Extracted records
^^^^^^^^^^^^^^^^

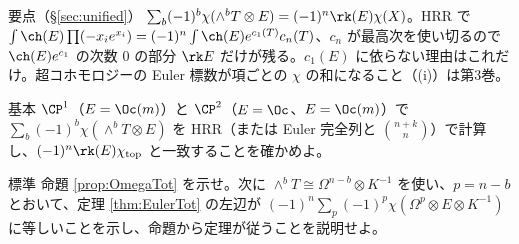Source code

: \begin{keybox}{要点（\S\ref{sec:unified}）}
$\sum_b(-1)^b\chi(\wedge^bT\otimes E)=(-1)^n\rk(E)\chi(X)$。HRR で $\int\ch(E)\prod(-x_ie^{x_i})=(-1)^n\int\ch(E)e^{c_1(T)}c_n(T)$、$c_n$ が最高次を使い切るので $\ch(E)e^{c_1}$ の次数 $0$ の部分 $\rk E$ だけが残る。$c_1(E)$ に依らない理由はこれだけ。超コホモロジーの Euler 標数が項ごとの $\chi$ の和になること（(i)）は第3巻。
\end{keybox}
\begin{prob}{基本}\label{p:EulerP12}
$\CP^1$（$E=\Oc(m)$）と $\CP^2$（$E=\Oc$、$E=\Oc(m)$）で $\sum_b(-1)^b\chi(\wedge^bT\otimes E)$ を HRR（または Euler 完全列と $\binom{n+k}n$）で計算し、$(-1)^n\rk(E)\chi_{\rm top}$ と一致することを確かめよ。
\end{prob}
\begin{prob}{標準}\label{p:OmegaTot}
命題 \ref{prop:OmegaTot} を示せ。次に $\wedge^bT\cong\Omega^{n-b}\otimes K^{-1}$ を使い、$p=n-b$ とおいて、定理 \ref{thm:EulerTot} の左辺が $(-1)^n\sum_p(-1)^p\chi(\Omega^p\otimes E\otimes K^{-1})$ に等しいことを示し、命題から定理が従うことを説明せよ。
\end{prob}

^^^^^^^^^^^^^^^^

▶ [The task]: Scan the data for lines containing "begin" and copy all of them.

▶ [Answer space]:
: \begin{keybox}{要点（\S\ref{sec:unified}）}
\begin{prob}{基本}\label{p:EulerP12}
\begin{prob}{標準}\label{p:OmegaTot}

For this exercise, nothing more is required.